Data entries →
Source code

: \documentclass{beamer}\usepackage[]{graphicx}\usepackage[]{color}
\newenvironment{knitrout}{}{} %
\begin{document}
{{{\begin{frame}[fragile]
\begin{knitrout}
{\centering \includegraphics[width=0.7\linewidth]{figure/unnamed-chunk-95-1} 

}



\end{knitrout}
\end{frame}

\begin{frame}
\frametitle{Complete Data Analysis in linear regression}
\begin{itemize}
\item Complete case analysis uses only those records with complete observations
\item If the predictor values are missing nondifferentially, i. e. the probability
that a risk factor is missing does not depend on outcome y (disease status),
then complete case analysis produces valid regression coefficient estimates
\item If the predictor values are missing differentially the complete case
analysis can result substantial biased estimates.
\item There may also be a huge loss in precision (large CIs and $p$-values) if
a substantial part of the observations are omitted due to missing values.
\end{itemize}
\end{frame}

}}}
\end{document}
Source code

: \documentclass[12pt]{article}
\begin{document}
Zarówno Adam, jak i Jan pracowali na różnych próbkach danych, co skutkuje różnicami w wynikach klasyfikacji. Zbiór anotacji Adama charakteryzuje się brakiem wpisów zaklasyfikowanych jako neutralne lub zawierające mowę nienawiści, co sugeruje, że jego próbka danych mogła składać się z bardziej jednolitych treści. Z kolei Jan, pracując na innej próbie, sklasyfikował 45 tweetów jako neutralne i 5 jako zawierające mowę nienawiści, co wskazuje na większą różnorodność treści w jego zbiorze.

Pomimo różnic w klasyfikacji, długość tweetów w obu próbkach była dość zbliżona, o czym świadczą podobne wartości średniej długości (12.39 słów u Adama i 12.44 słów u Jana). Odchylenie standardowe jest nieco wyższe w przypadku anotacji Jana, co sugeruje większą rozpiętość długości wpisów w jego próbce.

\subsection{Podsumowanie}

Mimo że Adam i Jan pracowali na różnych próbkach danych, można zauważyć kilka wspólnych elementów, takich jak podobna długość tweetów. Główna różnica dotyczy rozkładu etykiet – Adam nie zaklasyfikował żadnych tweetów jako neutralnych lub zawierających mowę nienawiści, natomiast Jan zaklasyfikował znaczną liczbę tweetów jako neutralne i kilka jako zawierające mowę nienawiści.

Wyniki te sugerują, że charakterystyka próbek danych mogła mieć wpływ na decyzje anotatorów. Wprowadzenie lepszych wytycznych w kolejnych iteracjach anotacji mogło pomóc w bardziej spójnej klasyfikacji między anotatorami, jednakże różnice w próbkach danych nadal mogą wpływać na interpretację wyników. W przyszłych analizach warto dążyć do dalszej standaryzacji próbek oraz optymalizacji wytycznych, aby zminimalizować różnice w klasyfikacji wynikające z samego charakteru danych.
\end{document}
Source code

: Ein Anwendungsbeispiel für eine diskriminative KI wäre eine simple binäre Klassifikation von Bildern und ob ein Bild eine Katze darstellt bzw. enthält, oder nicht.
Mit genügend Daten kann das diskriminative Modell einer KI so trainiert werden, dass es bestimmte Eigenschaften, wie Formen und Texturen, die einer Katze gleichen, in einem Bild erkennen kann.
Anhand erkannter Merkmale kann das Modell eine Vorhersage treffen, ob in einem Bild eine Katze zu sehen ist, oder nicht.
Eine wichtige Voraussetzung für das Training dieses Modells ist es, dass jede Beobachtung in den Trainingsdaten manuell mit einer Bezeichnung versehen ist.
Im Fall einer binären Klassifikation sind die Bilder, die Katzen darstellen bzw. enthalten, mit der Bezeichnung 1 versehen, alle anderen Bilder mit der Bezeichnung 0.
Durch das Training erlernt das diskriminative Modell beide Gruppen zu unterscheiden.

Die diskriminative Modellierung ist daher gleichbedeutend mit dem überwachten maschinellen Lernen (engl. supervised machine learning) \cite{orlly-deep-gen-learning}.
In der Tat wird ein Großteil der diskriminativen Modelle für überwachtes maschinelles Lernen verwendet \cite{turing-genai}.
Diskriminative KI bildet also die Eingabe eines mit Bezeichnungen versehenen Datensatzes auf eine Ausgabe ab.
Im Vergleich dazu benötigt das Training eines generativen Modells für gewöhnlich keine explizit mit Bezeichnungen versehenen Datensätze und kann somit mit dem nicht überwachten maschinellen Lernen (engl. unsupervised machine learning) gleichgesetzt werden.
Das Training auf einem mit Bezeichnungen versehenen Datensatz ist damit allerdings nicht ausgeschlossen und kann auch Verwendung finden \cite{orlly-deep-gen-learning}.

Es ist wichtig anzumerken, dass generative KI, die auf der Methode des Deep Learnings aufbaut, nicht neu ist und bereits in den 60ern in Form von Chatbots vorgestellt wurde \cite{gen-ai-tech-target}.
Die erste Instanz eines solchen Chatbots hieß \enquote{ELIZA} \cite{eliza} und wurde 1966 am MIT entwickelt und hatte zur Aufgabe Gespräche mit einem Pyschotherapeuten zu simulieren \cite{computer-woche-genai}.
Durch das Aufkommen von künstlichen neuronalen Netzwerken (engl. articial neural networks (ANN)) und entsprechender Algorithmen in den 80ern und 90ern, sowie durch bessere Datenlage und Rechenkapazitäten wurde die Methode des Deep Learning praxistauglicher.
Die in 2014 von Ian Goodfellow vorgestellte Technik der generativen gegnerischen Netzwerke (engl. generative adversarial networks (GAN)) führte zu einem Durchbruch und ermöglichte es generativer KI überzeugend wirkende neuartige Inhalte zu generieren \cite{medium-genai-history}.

TASK GOAL → Quote, with nothing altered, all lines from the start of the entries to the line that carries "with complete observations", inclusive.

SOLUTION TO THIS TASK →
Source code

: \documentclass{beamer}\usepackage[]{graphicx}\usepackage[]{color}
\newenvironment{knitrout}{}{} %
\begin{document}
{{{\begin{frame}[fragile]
\begin{knitrout}
{\centering \includegraphics[width=0.7\linewidth]{figure/unnamed-chunk-95-1} 

}



\end{knitrout}
\end{frame}

\begin{frame}
\frametitle{Complete Data Analysis in linear regression}
\begin{itemize}
\item Complete case analysis uses only those records with complete observations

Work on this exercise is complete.